*** DATA PROVIDED Section Begins ***

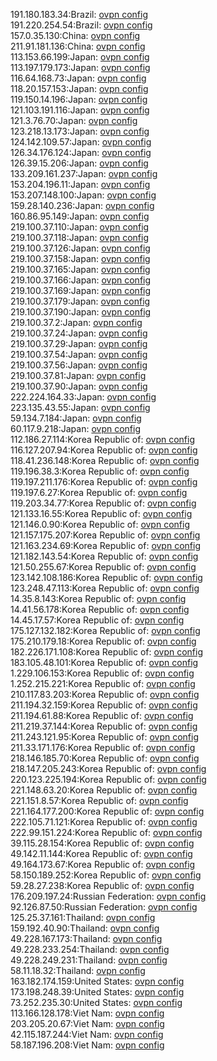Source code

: 191.180.183.34:Brazil: [ovpn config](vpn/191_180_183_34.ovpn)  
191.220.254.54:Brazil: [ovpn config](vpn/191_220_254_54.ovpn)  
157.0.35.130:China: [ovpn config](vpn/157_0_35_130.ovpn)  
211.91.181.136:China: [ovpn config](vpn/211_91_181_136.ovpn)  
113.153.66.199:Japan: [ovpn config](vpn/113_153_66_199.ovpn)  
113.197.179.173:Japan: [ovpn config](vpn/113_197_179_173.ovpn)  
116.64.168.73:Japan: [ovpn config](vpn/116_64_168_73.ovpn)  
118.20.157.153:Japan: [ovpn config](vpn/118_20_157_153.ovpn)  
119.150.14.196:Japan: [ovpn config](vpn/119_150_14_196.ovpn)  
121.103.191.116:Japan: [ovpn config](vpn/121_103_191_116.ovpn)  
121.3.76.70:Japan: [ovpn config](vpn/121_3_76_70.ovpn)  
123.218.13.173:Japan: [ovpn config](vpn/123_218_13_173.ovpn)  
124.142.109.57:Japan: [ovpn config](vpn/124_142_109_57.ovpn)  
126.34.176.124:Japan: [ovpn config](vpn/126_34_176_124.ovpn)  
126.39.15.206:Japan: [ovpn config](vpn/126_39_15_206.ovpn)  
133.209.161.237:Japan: [ovpn config](vpn/133_209_161_237.ovpn)  
153.204.196.11:Japan: [ovpn config](vpn/153_204_196_11.ovpn)  
153.207.148.100:Japan: [ovpn config](vpn/153_207_148_100.ovpn)  
159.28.140.236:Japan: [ovpn config](vpn/159_28_140_236.ovpn)  
160.86.95.149:Japan: [ovpn config](vpn/160_86_95_149.ovpn)  
219.100.37.110:Japan: [ovpn config](vpn/219_100_37_110.ovpn)  
219.100.37.118:Japan: [ovpn config](vpn/219_100_37_118.ovpn)  
219.100.37.126:Japan: [ovpn config](vpn/219_100_37_126.ovpn)  
219.100.37.158:Japan: [ovpn config](vpn/219_100_37_158.ovpn)  
219.100.37.165:Japan: [ovpn config](vpn/219_100_37_165.ovpn)  
219.100.37.166:Japan: [ovpn config](vpn/219_100_37_166.ovpn)  
219.100.37.169:Japan: [ovpn config](vpn/219_100_37_169.ovpn)  
219.100.37.179:Japan: [ovpn config](vpn/219_100_37_179.ovpn)  
219.100.37.190:Japan: [ovpn config](vpn/219_100_37_190.ovpn)  
219.100.37.2:Japan: [ovpn config](vpn/219_100_37_2.ovpn)  
219.100.37.24:Japan: [ovpn config](vpn/219_100_37_24.ovpn)  
219.100.37.29:Japan: [ovpn config](vpn/219_100_37_29.ovpn)  
219.100.37.54:Japan: [ovpn config](vpn/219_100_37_54.ovpn)  
219.100.37.56:Japan: [ovpn config](vpn/219_100_37_56.ovpn)  
219.100.37.81:Japan: [ovpn config](vpn/219_100_37_81.ovpn)  
219.100.37.90:Japan: [ovpn config](vpn/219_100_37_90.ovpn)  
222.224.164.33:Japan: [ovpn config](vpn/222_224_164_33.ovpn)  
223.135.43.55:Japan: [ovpn config](vpn/223_135_43_55.ovpn)  
59.134.7.184:Japan: [ovpn config](vpn/59_134_7_184.ovpn)  
60.117.9.218:Japan: [ovpn config](vpn/60_117_9_218.ovpn)  
112.186.27.114:Korea Republic of: [ovpn config](vpn/112_186_27_114.ovpn)  
116.127.207.94:Korea Republic of: [ovpn config](vpn/116_127_207_94.ovpn)  
118.41.236.148:Korea Republic of: [ovpn config](vpn/118_41_236_148.ovpn)  
119.196.38.3:Korea Republic of: [ovpn config](vpn/119_196_38_3.ovpn)  
119.197.211.176:Korea Republic of: [ovpn config](vpn/119_197_211_176.ovpn)  
119.197.6.27:Korea Republic of: [ovpn config](vpn/119_197_6_27.ovpn)  
119.203.34.77:Korea Republic of: [ovpn config](vpn/119_203_34_77.ovpn)  
121.133.16.55:Korea Republic of: [ovpn config](vpn/121_133_16_55.ovpn)  
121.146.0.90:Korea Republic of: [ovpn config](vpn/121_146_0_90.ovpn)  
121.157.175.207:Korea Republic of: [ovpn config](vpn/121_157_175_207.ovpn)  
121.163.234.69:Korea Republic of: [ovpn config](vpn/121_163_234_69.ovpn)  
121.182.143.54:Korea Republic of: [ovpn config](vpn/121_182_143_54.ovpn)  
121.50.255.67:Korea Republic of: [ovpn config](vpn/121_50_255_67.ovpn)  
123.142.108.186:Korea Republic of: [ovpn config](vpn/123_142_108_186.ovpn)  
123.248.47.113:Korea Republic of: [ovpn config](vpn/123_248_47_113.ovpn)  
14.35.8.143:Korea Republic of: [ovpn config](vpn/14_35_8_143.ovpn)  
14.41.56.178:Korea Republic of: [ovpn config](vpn/14_41_56_178.ovpn)  
14.45.17.57:Korea Republic of: [ovpn config](vpn/14_45_17_57.ovpn)  
175.127.132.182:Korea Republic of: [ovpn config](vpn/175_127_132_182.ovpn)  
175.210.179.18:Korea Republic of: [ovpn config](vpn/175_210_179_18.ovpn)  
182.226.171.108:Korea Republic of: [ovpn config](vpn/182_226_171_108.ovpn)  
183.105.48.101:Korea Republic of: [ovpn config](vpn/183_105_48_101.ovpn)  
1.229.106.153:Korea Republic of: [ovpn config](vpn/1_229_106_153.ovpn)  
1.252.215.221:Korea Republic of: [ovpn config](vpn/1_252_215_221.ovpn)  
210.117.83.203:Korea Republic of: [ovpn config](vpn/210_117_83_203.ovpn)  
211.194.32.159:Korea Republic of: [ovpn config](vpn/211_194_32_159.ovpn)  
211.194.61.88:Korea Republic of: [ovpn config](vpn/211_194_61_88.ovpn)  
211.219.37.144:Korea Republic of: [ovpn config](vpn/211_219_37_144.ovpn)  
211.243.121.95:Korea Republic of: [ovpn config](vpn/211_243_121_95.ovpn)  
211.33.171.176:Korea Republic of: [ovpn config](vpn/211_33_171_176.ovpn)  
218.146.185.70:Korea Republic of: [ovpn config](vpn/218_146_185_70.ovpn)  
218.147.205.243:Korea Republic of: [ovpn config](vpn/218_147_205_243.ovpn)  
220.123.225.194:Korea Republic of: [ovpn config](vpn/220_123_225_194.ovpn)  
221.148.63.20:Korea Republic of: [ovpn config](vpn/221_148_63_20.ovpn)  
221.151.8.57:Korea Republic of: [ovpn config](vpn/221_151_8_57.ovpn)  
221.164.177.200:Korea Republic of: [ovpn config](vpn/221_164_177_200.ovpn)  
222.105.71.121:Korea Republic of: [ovpn config](vpn/222_105_71_121.ovpn)  
222.99.151.224:Korea Republic of: [ovpn config](vpn/222_99_151_224.ovpn)  
39.115.28.154:Korea Republic of: [ovpn config](vpn/39_115_28_154.ovpn)  
49.142.11.144:Korea Republic of: [ovpn config](vpn/49_142_11_144.ovpn)  
49.164.173.67:Korea Republic of: [ovpn config](vpn/49_164_173_67.ovpn)  
58.150.189.252:Korea Republic of: [ovpn config](vpn/58_150_189_252.ovpn)  
59.28.27.238:Korea Republic of: [ovpn config](vpn/59_28_27_238.ovpn)  
176.209.197.24:Russian Federation: [ovpn config](vpn/176_209_197_24.ovpn)  
92.126.87.50:Russian Federation: [ovpn config](vpn/92_126_87_50.ovpn)  
125.25.37.161:Thailand: [ovpn config](vpn/125_25_37_161.ovpn)  
159.192.40.90:Thailand: [ovpn config](vpn/159_192_40_90.ovpn)  
49.228.167.173:Thailand: [ovpn config](vpn/49_228_167_173.ovpn)  
49.228.233.254:Thailand: [ovpn config](vpn/49_228_233_254.ovpn)  
49.228.249.231:Thailand: [ovpn config](vpn/49_228_249_231.ovpn)  
58.11.18.32:Thailand: [ovpn config](vpn/58_11_18_32.ovpn)  
163.182.174.159:United States: [ovpn config](vpn/163_182_174_159.ovpn)  
173.198.248.39:United States: [ovpn config](vpn/173_198_248_39.ovpn)  
73.252.235.30:United States: [ovpn config](vpn/73_252_235_30.ovpn)  
113.166.128.178:Viet Nam: [ovpn config](vpn/113_166_128_178.ovpn)  
203.205.20.67:Viet Nam: [ovpn config](vpn/203_205_20_67.ovpn)  
42.115.187.244:Viet Nam: [ovpn config](vpn/42_115_187_244.ovpn)  
58.187.196.208:Viet Nam: [ovpn config](vpn/58_187_196_208.ovpn)  
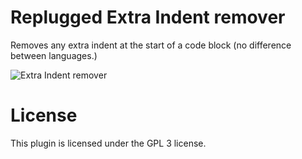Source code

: # Replugged Extra Indent remover

Removes any extra indent at the start of a code block (no difference between languages.)

<img alt="Extra Indent remover" src="https://s11.gifyu.com/images/SAZbT.gif">

# License

This plugin is licensed under the GPL 3 license.
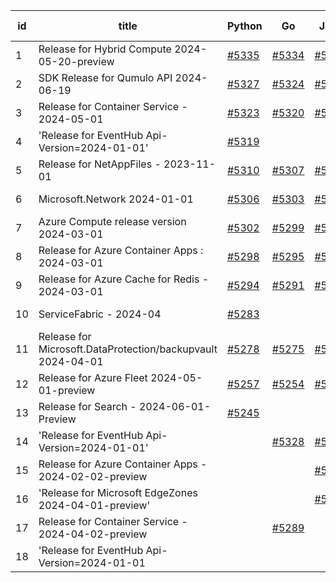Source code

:| id | title | Python | Go | Java | Js | created date | target date | status |
| ------ | ------ | ------ | ------ | ------ | ------ | ------ | ------ | :-----: |
| 1 | Release for Hybrid Compute 2024-05-20-preview  | [#5335](https://github.com/Azure/sdk-release-request/issues/5335)  | [#5334](https://github.com/Azure/sdk-release-request/issues/5334)  | [#5332](https://github.com/Azure/sdk-release-request/issues/5332)  | [#5333](https://github.com/Azure/sdk-release-request/issues/5333)  | 07-18 | 07-23 |  |
| 2 | SDK Release for Qumulo API 2024-06-19  | [#5327](https://github.com/Azure/sdk-release-request/issues/5327)  | [#5324](https://github.com/Azure/sdk-release-request/issues/5324)  | [#5325](https://github.com/Azure/sdk-release-request/issues/5325)  | [#5326](https://github.com/Azure/sdk-release-request/issues/5326)  | 07-09 | 07-31 |  |
| 3 | Release for Container Service - 2024-05-01  | [#5323](https://github.com/Azure/sdk-release-request/issues/5323)  | [#5320](https://github.com/Azure/sdk-release-request/issues/5320)  | [#5321](https://github.com/Azure/sdk-release-request/issues/5321)  | [#5322](https://github.com/Azure/sdk-release-request/issues/5322)  | 07-05 | 07-18 |  |
| 4 | 'Release for EventHub Api-Version=2024-01-01'   | [#5319](https://github.com/Azure/sdk-release-request/issues/5319)  |  |  |  | 07-05 | 07-24 |  |
| 5 | Release for NetAppFiles - 2023-11-01  | [#5310](https://github.com/Azure/sdk-release-request/issues/5310)  | [#5307](https://github.com/Azure/sdk-release-request/issues/5307)  | [#5308](https://github.com/Azure/sdk-release-request/issues/5308)  | [#5309](https://github.com/Azure/sdk-release-request/issues/5309)  | 06-27 | 07-26 |  |
| 6 | Microsoft.Network 2024-01-01  | [#5306](https://github.com/Azure/sdk-release-request/issues/5306)  | [#5303](https://github.com/Azure/sdk-release-request/issues/5303)  | [#5304](https://github.com/Azure/sdk-release-request/issues/5304)  | [#5305](https://github.com/Azure/sdk-release-request/issues/5305)  | 06-27 | 07-25 |  |
| 7 | Azure Compute release version 2024-03-01   | [#5302](https://github.com/Azure/sdk-release-request/issues/5302)  | [#5299](https://github.com/Azure/sdk-release-request/issues/5299)  | [#5300](https://github.com/Azure/sdk-release-request/issues/5300)  | [#5301](https://github.com/Azure/sdk-release-request/issues/5301)  | 06-26 | 07-26 |  |
| 8 | Release for Azure Container Apps : 2024-03-01  | [#5298](https://github.com/Azure/sdk-release-request/issues/5298)  | [#5295](https://github.com/Azure/sdk-release-request/issues/5295)  | [#5296](https://github.com/Azure/sdk-release-request/issues/5296)  | [#5297](https://github.com/Azure/sdk-release-request/issues/5297)  | 06-25 | 07-26 |  |
| 9 | Release for Azure Cache for Redis - 2024-03-01  | [#5294](https://github.com/Azure/sdk-release-request/issues/5294)  | [#5291](https://github.com/Azure/sdk-release-request/issues/5291)  | [#5292](https://github.com/Azure/sdk-release-request/issues/5292)  | [#5293](https://github.com/Azure/sdk-release-request/issues/5293)  | 06-25 | 07-25 |  |
| 10 | ServiceFabric - 2024-04  | [#5283](https://github.com/Azure/sdk-release-request/issues/5283)  |  |  |  | 06-20 | 07-26 | Hold on by Python/ |
| 11 | Release for Microsoft.DataProtection/backupvault 2024-04-01  | [#5278](https://github.com/Azure/sdk-release-request/issues/5278)  | [#5275](https://github.com/Azure/sdk-release-request/issues/5275)  | [#5276](https://github.com/Azure/sdk-release-request/issues/5276)  | [#5277](https://github.com/Azure/sdk-release-request/issues/5277)  | 06-14 | 07-26 |  |
| 12 | Release for Azure Fleet 2024-05-01-preview  | [#5257](https://github.com/Azure/sdk-release-request/issues/5257)  | [#5254](https://github.com/Azure/sdk-release-request/issues/5254)  | [#5255](https://github.com/Azure/sdk-release-request/issues/5255)  | [#5256](https://github.com/Azure/sdk-release-request/issues/5256)  | 06-05 | 06-21 | Hold on by JS/Go/Python/ |
| 13 | Release for Search - 2024-06-01-Preview  | [#5245](https://github.com/Azure/sdk-release-request/issues/5245)  |  |  | [#5244](https://github.com/Azure/sdk-release-request/issues/5244)  | 06-04 | 06-21 |  |
| 14 | 'Release for EventHub Api-Version=2024-01-01'  |  | [#5328](https://github.com/Azure/sdk-release-request/issues/5328)  | [#5317](https://github.com/Azure/sdk-release-request/issues/5317)  |  | 07-10 | 07-24 |  |
| 15 | Release for Azure Container Apps - 2024-02-02-preview  |  |  | [#5315](https://github.com/Azure/sdk-release-request/issues/5315)  |  | 07-02 | 07-26 |  |
| 16 | 'Release for Microsoft EdgeZones 2024-04-01-preview'  |  |  | [#5071](https://github.com/Azure/sdk-release-request/issues/5071)  | [#5072](https://github.com/Azure/sdk-release-request/issues/5072)  | 03-22 | 05-24 | Hold on by Java/ |
| 17 | Release for Container Service - 2024-04-02-preview  |  | [#5289](https://github.com/Azure/sdk-release-request/issues/5289)  |  | [#5290](https://github.com/Azure/sdk-release-request/issues/5290)  | 06-25 | 07-25 |  |
| 18 | 'Release for EventHub Api-Version=2024-01-01  |  |  |  | [#5318](https://github.com/Azure/sdk-release-request/issues/5318)  | 07-05 | 07-24 |  |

*** DATA PROVIDED Section Ends ***

(PROBLEM DESCRIPTION)
With the line holding "219.100.37.126:Japan: [ovpn config](vpn/219_100_37_126.ovpn)" as the first and the line holding "121.133.16.55:Korea Republic of: [ovpn" as the last, set down that range of the entries above exactly, and nothing else.

(RESPONSE AREA)
219.100.37.126:Japan: [ovpn config](vpn/219_100_37_126.ovpn)  
219.100.37.158:Japan: [ovpn config](vpn/219_100_37_158.ovpn)  
219.100.37.165:Japan: [ovpn config](vpn/219_100_37_165.ovpn)  
219.100.37.166:Japan: [ovpn config](vpn/219_100_37_166.ovpn)  
219.100.37.169:Japan: [ovpn config](vpn/219_100_37_169.ovpn)  
219.100.37.179:Japan: [ovpn config](vpn/219_100_37_179.ovpn)  
219.100.37.190:Japan: [ovpn config](vpn/219_100_37_190.ovpn)  
219.100.37.2:Japan: [ovpn config](vpn/219_100_37_2.ovpn)  
219.100.37.24:Japan: [ovpn config](vpn/219_100_37_24.ovpn)  
219.100.37.29:Japan: [ovpn config](vpn/219_100_37_29.ovpn)  
219.100.37.54:Japan: [ovpn config](vpn/219_100_37_54.ovpn)  
219.100.37.56:Japan: [ovpn config](vpn/219_100_37_56.ovpn)  
219.100.37.81:Japan: [ovpn config](vpn/219_100_37_81.ovpn)  
219.100.37.90:Japan: [ovpn config](vpn/219_100_37_90.ovpn)  
222.224.164.33:Japan: [ovpn config](vpn/222_224_164_33.ovpn)  
223.135.43.55:Japan: [ovpn config](vpn/223_135_43_55.ovpn)  
59.134.7.184:Japan: [ovpn config](vpn/59_134_7_184.ovpn)  
60.117.9.218:Japan: [ovpn config](vpn/60_117_9_218.ovpn)  
112.186.27.114:Korea Republic of: [ovpn config](vpn/112_186_27_114.ovpn)  
116.127.207.94:Korea Republic of: [ovpn config](vpn/116_127_207_94.ovpn)  
118.41.236.148:Korea Republic of: [ovpn config](vpn/118_41_236_148.ovpn)  
119.196.38.3:Korea Republic of: [ovpn config](vpn/119_196_38_3.ovpn)  
119.197.211.176:Korea Republic of: [ovpn config](vpn/119_197_211_176.ovpn)  
119.197.6.27:Korea Republic of: [ovpn config](vpn/119_197_6_27.ovpn)  
119.203.34.77:Korea Republic of: [ovpn config](vpn/119_203_34_77.ovpn)  
121.133.16.55:Korea Republic of: [ovpn config](vpn/121_133_16_55.ovpn)  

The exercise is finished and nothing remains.